──────── DATA SUPPLIED ────────
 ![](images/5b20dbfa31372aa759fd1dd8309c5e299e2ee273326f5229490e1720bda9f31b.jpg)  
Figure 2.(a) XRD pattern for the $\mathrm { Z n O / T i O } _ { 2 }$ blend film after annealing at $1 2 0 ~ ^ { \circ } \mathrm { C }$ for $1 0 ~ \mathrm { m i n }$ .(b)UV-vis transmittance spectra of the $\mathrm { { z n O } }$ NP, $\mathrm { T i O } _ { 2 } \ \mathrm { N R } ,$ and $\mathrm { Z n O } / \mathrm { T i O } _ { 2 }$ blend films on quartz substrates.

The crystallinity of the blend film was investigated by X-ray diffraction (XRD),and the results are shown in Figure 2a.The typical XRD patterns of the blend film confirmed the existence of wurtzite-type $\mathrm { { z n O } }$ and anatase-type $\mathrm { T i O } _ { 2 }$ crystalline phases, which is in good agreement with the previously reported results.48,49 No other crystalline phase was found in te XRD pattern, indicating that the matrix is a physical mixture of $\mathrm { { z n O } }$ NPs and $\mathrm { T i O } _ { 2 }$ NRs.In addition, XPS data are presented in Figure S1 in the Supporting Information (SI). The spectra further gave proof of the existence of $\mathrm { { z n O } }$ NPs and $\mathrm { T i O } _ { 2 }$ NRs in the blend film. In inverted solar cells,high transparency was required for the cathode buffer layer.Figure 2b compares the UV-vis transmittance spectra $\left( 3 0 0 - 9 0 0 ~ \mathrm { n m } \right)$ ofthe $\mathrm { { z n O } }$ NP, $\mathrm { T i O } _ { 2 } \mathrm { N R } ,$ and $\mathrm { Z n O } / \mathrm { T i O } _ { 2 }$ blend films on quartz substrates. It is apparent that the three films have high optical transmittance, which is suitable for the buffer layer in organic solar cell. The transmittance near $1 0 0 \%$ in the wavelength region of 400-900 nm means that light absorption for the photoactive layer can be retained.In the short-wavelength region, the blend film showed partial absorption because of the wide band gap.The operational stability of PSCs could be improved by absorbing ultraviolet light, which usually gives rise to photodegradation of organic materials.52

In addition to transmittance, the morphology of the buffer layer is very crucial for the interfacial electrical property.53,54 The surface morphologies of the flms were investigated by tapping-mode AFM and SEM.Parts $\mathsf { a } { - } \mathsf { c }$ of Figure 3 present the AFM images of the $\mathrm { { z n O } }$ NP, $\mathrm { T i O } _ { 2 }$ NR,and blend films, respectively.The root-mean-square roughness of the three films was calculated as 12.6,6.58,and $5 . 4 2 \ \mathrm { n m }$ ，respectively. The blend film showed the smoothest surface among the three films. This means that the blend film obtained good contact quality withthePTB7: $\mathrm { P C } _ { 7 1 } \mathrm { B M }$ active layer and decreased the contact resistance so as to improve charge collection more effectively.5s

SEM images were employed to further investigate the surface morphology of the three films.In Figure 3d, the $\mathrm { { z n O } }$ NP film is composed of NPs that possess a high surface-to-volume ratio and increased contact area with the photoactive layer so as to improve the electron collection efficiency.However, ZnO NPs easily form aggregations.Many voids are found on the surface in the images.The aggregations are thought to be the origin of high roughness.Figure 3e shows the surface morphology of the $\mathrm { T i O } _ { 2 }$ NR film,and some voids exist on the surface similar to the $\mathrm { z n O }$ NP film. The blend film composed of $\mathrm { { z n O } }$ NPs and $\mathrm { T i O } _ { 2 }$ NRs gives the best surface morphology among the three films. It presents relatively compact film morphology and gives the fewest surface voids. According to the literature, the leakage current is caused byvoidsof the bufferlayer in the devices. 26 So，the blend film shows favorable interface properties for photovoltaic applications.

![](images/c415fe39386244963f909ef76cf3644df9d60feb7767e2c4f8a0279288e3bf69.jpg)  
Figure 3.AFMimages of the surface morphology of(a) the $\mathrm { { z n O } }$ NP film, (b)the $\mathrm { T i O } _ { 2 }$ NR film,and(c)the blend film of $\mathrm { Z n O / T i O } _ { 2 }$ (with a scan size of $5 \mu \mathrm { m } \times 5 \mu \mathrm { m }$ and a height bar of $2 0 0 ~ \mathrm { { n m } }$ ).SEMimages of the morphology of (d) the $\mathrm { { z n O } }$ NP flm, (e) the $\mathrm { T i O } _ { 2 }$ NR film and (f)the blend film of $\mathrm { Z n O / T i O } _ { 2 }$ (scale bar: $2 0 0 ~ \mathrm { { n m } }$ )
────────
- _PROBLEM TO SOLVE_
Keep every word the same and copy out all of the entries.

- _RESPONSE AREA_
 ![](images/5b20dbfa31372aa759fd1dd8309c5e299e2ee273326f5229490e1720bda9f31b.jpg)  
Figure 2.(a) XRD pattern for the $\mathrm { Z n O / T i O } _ { 2 }$ blend film after annealing at $1 2 0 ~ ^ { \circ } \mathrm { C }$ for $1 0 ~ \mathrm { m i n }$ .(b)UV-vis transmittance spectra of the $\mathrm { { z n O } }$ NP, $\mathrm { T i O } _ { 2 } \ \mathrm { N R } ,$ and $\mathrm { Z n O } / \mathrm { T i O } _ { 2 }$ blend films on quartz substrates.

The crystallinity of the blend film was investigated by X-ray diffraction (XRD),and the results are shown in Figure 2a.The typical XRD patterns of the blend film confirmed the existence of wurtzite-type $\mathrm { { z n O } }$ and anatase-type $\mathrm { T i O } _ { 2 }$ crystalline phases, which is in good agreement with the previously reported results.48,49 No other crystalline phase was found in te XRD pattern, indicating that the matrix is a physical mixture of $\mathrm { { z n O } }$ NPs and $\mathrm { T i O } _ { 2 }$ NRs.In addition, XPS data are presented in Figure S1 in the Supporting Information (SI). The spectra further gave proof of the existence of $\mathrm { { z n O } }$ NPs and $\mathrm { T i O } _ { 2 }$ NRs in the blend film. In inverted solar cells,high transparency was required for the cathode buffer layer.Figure 2b compares the UV-vis transmittance spectra $\left( 3 0 0 - 9 0 0 ~ \mathrm { n m } \right)$ ofthe $\mathrm { { z n O } }$ NP, $\mathrm { T i O } _ { 2 } \mathrm { N R } ,$ and $\mathrm { Z n O } / \mathrm { T i O } _ { 2 }$ blend films on quartz substrates. It is apparent that the three films have high optical transmittance, which is suitable for the buffer layer in organic solar cell. The transmittance near $1 0 0 \%$ in the wavelength region of 400-900 nm means that light absorption for the photoactive layer can be retained.In the short-wavelength region, the blend film showed partial absorption because of the wide band gap.The operational stability of PSCs could be improved by absorbing ultraviolet light, which usually gives rise to photodegradation of organic materials.52

In addition to transmittance, the morphology of the buffer layer is very crucial for the interfacial electrical property.53,54 The surface morphologies of the flms were investigated by tapping-mode AFM and SEM.Parts $\mathsf { a } { - } \mathsf { c }$ of Figure 3 present the AFM images of the $\mathrm { { z n O } }$ NP, $\mathrm { T i O } _ { 2 }$ NR,and blend films, respectively.The root-mean-square roughness of the three films was calculated as 12.6,6.58,and $5 . 4 2 \ \mathrm { n m }$ ，respectively. The blend film showed the smoothest surface among the three films. This means that the blend film obtained good contact quality withthePTB7: $\mathrm { P C } _ { 7 1 } \mathrm { B M }$ active layer and decreased the contact resistance so as to improve charge collection more effectively.5s

SEM images were employed to further investigate the surface morphology of the three films.In Figure 3d, the $\mathrm { { z n O } }$ NP film is composed of NPs that possess a high surface-to-volume ratio and increased contact area with the photoactive layer so as to improve the electron collection efficiency.However, ZnO NPs easily form aggregations.Many voids are found on the surface in the images.The aggregations are thought to be the origin of high roughness.Figure 3e shows the surface morphology of the $\mathrm { T i O } _ { 2 }$ NR film,and some voids exist on the surface similar to the $\mathrm { z n O }$ NP film. The blend film composed of $\mathrm { { z n O } }$ NPs and $\mathrm { T i O } _ { 2 }$ NRs gives the best surface morphology among the three films. It presents relatively compact film morphology and gives the fewest surface voids. According to the literature, the leakage current is caused byvoidsof the bufferlayer in the devices. 26 So，the blend film shows favorable interface properties for photovoltaic applications.

![](images/c415fe39386244963f909ef76cf3644df9d60feb7767e2c4f8a0279288e3bf69.jpg)  
Figure 3.AFMimages of the surface morphology of(a) the $\mathrm { { z n O } }$ NP film, (b)the $\mathrm { T i O } _ { 2 }$ NR film,and(c)the blend film of $\mathrm { Z n O / T i O } _ { 2 }$ (with a scan size of $5 \mu \mathrm { m } \times 5 \mu \mathrm { m }$ and a height bar of $2 0 0 ~ \mathrm { { n m } }$ ).SEMimages of the morphology of (d) the $\mathrm { { z n O } }$ NP flm, (e) the $\mathrm { T i O } _ { 2 }$ NR film and (f)the blend film of $\mathrm { Z n O / T i O } _ { 2 }$ (scale bar: $2 0 0 ~ \mathrm { { n m } }$ )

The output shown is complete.